Art about terrorism, which the government has struggled to contain, won’t fly. Neither do many projects attempting to push conversation around challenging social topics, from conflict and sexuality to poverty. For months, the film board delayed the release of the 2013 movie “Half of a Yellow Sun” about Nigeria’s Biafran War, which killed an estimated 2 million from the Igbo tribe. And in 2020 the makers of “Ìfé,” a film about female lovers, were forced to premiere the film online, as homosexuality can bring a 14-year prison sentence.

“The way the Censors Board works is, ‘see no evil’ means there’s no evil: If no one can see it, that means it doesn’t exist,” Mr. Aigbokhaevbolo says. The consequence, he warns, is the stagnation of art and the “shrinking of spaces for movies that will promote intellectual and cultural conversations.”

A balancing act

The Censors Board did not respond to request for comment on “The Milkmaid.” In past cases, however, it has defended its decisions by citing the need to avoid a crisis in a deeply religious and divided country where art has incited violence.

In 2002, riots broke out after a journalist’s lighthearted jab at some Muslims’ opposition to hosting the 2002 Miss World Pageant was taken as blasphemous. Two hundred people died. Sixteen people died in 2006 riots over cartoons of the Prophet Muhammad published thousands of miles away, in Denmark. More recently, Nigerians have protested against similar cartoons in the French magazine Charlie Hebdo.

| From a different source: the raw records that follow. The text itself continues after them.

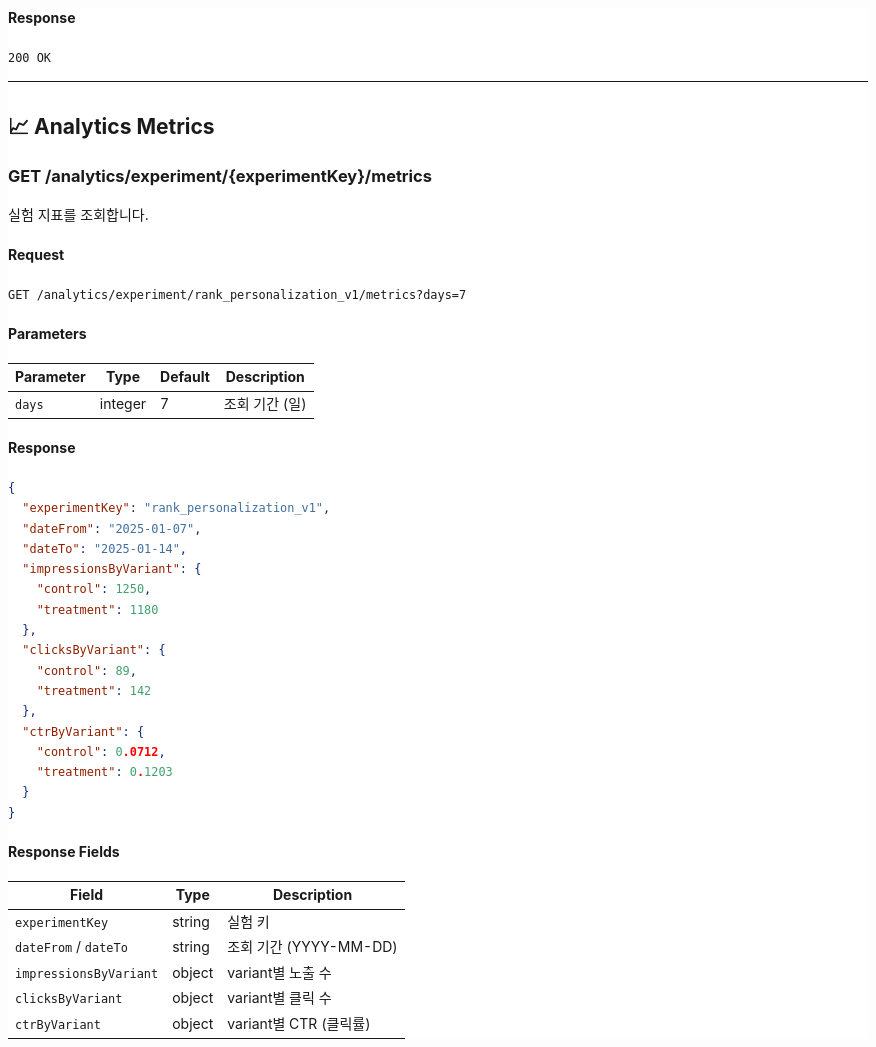 #### Response
```http
200 OK
```

---

## 📈 Analytics Metrics

### GET /analytics/experiment/{experimentKey}/metrics
실험 지표를 조회합니다.

#### Request
```http
GET /analytics/experiment/rank_personalization_v1/metrics?days=7
```

#### Parameters
| Parameter | Type | Default | Description |
|-----------|------|---------|-------------|
| `days` | integer | 7 | 조회 기간 (일) |

#### Response
```json
{
  "experimentKey": "rank_personalization_v1",
  "dateFrom": "2025-01-07",
  "dateTo": "2025-01-14",
  "impressionsByVariant": {
    "control": 1250,
    "treatment": 1180
  },
  "clicksByVariant": {
    "control": 89,
    "treatment": 142
  },
  "ctrByVariant": {
    "control": 0.0712,
    "treatment": 0.1203
  }
}
```

#### Response Fields
| Field | Type | Description |
|-------|------|-------------|
| `experimentKey` | string | 실험 키 |
| `dateFrom` / `dateTo` | string | 조회 기간 (YYYY-MM-DD) |
| `impressionsByVariant` | object | variant별 노출 수 |
| `clicksByVariant` | object | variant별 클릭 수 |
| `ctrByVariant` | object | variant별 CTR (클릭률) |
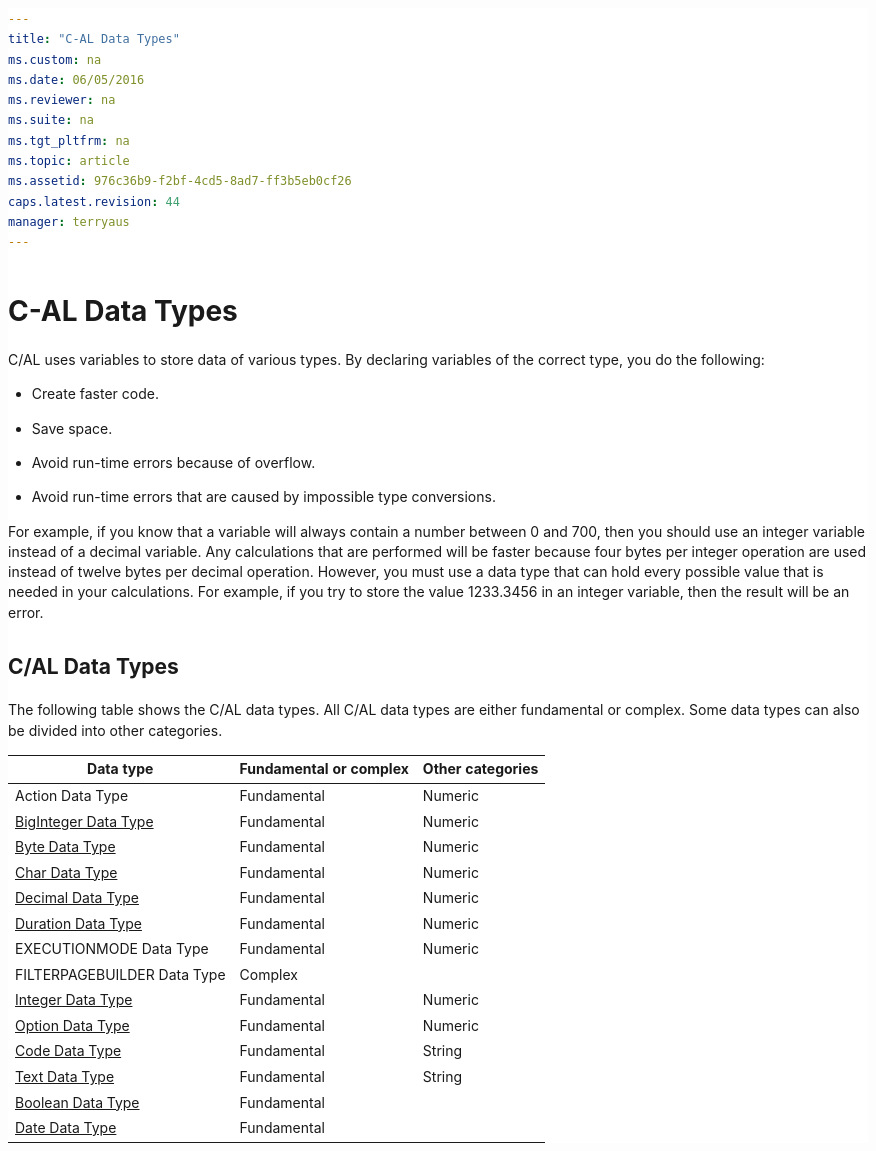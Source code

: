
 ```yaml
---
title: "C-AL Data Types"
ms.custom: na
ms.date: 06/05/2016
ms.reviewer: na
ms.suite: na
ms.tgt_pltfrm: na
ms.topic: article
ms.assetid: 976c36b9-f2bf-4cd5-8ad7-ff3b5eb0cf26
caps.latest.revision: 44
manager: terryaus
---
```

# C-AL Data Types
C\/AL uses variables to store data of various types. By declaring variables of the correct type, you do the following:  
  
-   Create faster code.  
  
-   Save space.  
  
-   Avoid run\-time errors because of overflow.  
  
-   Avoid run\-time errors that are caused by impossible type conversions.  
  
 For example, if you know that a variable will always contain a number between 0 and 700, then you should use an integer variable instead of a decimal variable. Any calculations that are performed will be faster because four bytes per integer operation are used instead of twelve bytes per decimal operation. However, you must use a data type that can hold every possible value that is needed in your calculations. For example, if you try to store the value 1233.3456 in an integer variable, then the result will be an error.  
  
## C\/AL Data Types  
 The following table shows the C\/AL data types. All C\/AL data types are either fundamental or complex. Some data types can also be divided into other categories.  
  
|Data type|Fundamental or complex|Other categories|  
|---------------|----------------------------|----------------------|  
|Action Data Type|Fundamental|Numeric|  
|[BigInteger Data Type](../dynamics-nav/BigInteger-Data-Type.md)|Fundamental|Numeric|  
|[Byte Data Type](../dynamics-nav/Byte-Data-Type.md)|Fundamental|Numeric|  
|[Char Data Type](../dynamics-nav/Char-Data-Type.md)|Fundamental|Numeric|  
|[Decimal Data Type](../dynamics-nav/Decimal-Data-Type.md)|Fundamental|Numeric|  
|[Duration Data Type](../dynamics-nav/Duration-Data-Type.md)|Fundamental|Numeric|  
|EXECUTIONMODE Data Type|Fundamental|Numeric|  
|FILTERPAGEBUILDER Data Type|Complex||  
|[Integer Data Type](../dynamics-nav/Integer-Data-Type.md)|Fundamental|Numeric|  
|[Option Data Type](../dynamics-nav/Option-Data-Type.md)|Fundamental|Numeric|  
|[Code Data Type](../dynamics-nav/Code-Data-Type.md)|Fundamental|String|  
|[Text Data Type](../dynamics-nav/Text-Data-Type.md)|Fundamental|String|  
|[Boolean Data Type](../dynamics-nav/Boolean-Data-Type.md)|Fundamental||  
|[Date Data Type](../dynamics-nav/Date-Data-Type.md)|Fundamental||  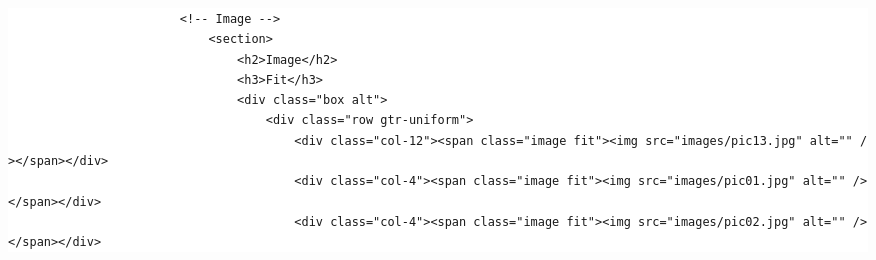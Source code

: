 							<!-- Image -->
								<section>
									<h2>Image</h2>
									<h3>Fit</h3>
									<div class="box alt">
										<div class="row gtr-uniform">
											<div class="col-12"><span class="image fit"><img src="images/pic13.jpg" alt="" /></span></div>
											<div class="col-4"><span class="image fit"><img src="images/pic01.jpg" alt="" /></span></div>
											<div class="col-4"><span class="image fit"><img src="images/pic02.jpg" alt="" /></span></div>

“Anything that can cause an uproar should not be ventured into because we know where we are as a society,” Alonge Oyadiran, the board’s director of film censorship and classification, said in a 2020 interview with Nigerian filmmaker Niyi Akinmolayan. “We have a culture, we have our norms, and there are certain values we have to follow. I wouldn’t say because I want my film to sell, I will make a film where people are kissing on the street. This doesn’t happen in Nigeria.”

A middle ground has to be found, filmmakers and critics say, calling for the board to take a more collaborative approach. One thing Mr. Aigbokhaevbolo suggests is “a sophisticated rating system that has [expanded] categories. What it would look like is the board saying this film can be shown, but this is what you are seeing”: material that may be seen as blasphemous, for example. The seven classifications in use today are based on viewers’ age.

As for Mr. Ovbiagele, he hopes the board will rethink its decision on “The Milkmaid.”

“Right now, they [victims] are sort of detached from what we are experiencing as a country. We are going about our daily lives and they are just there sitting in some camp, doing nothing. It’ll be a shame if Nigerians can’t see the film and be able to respond to it.”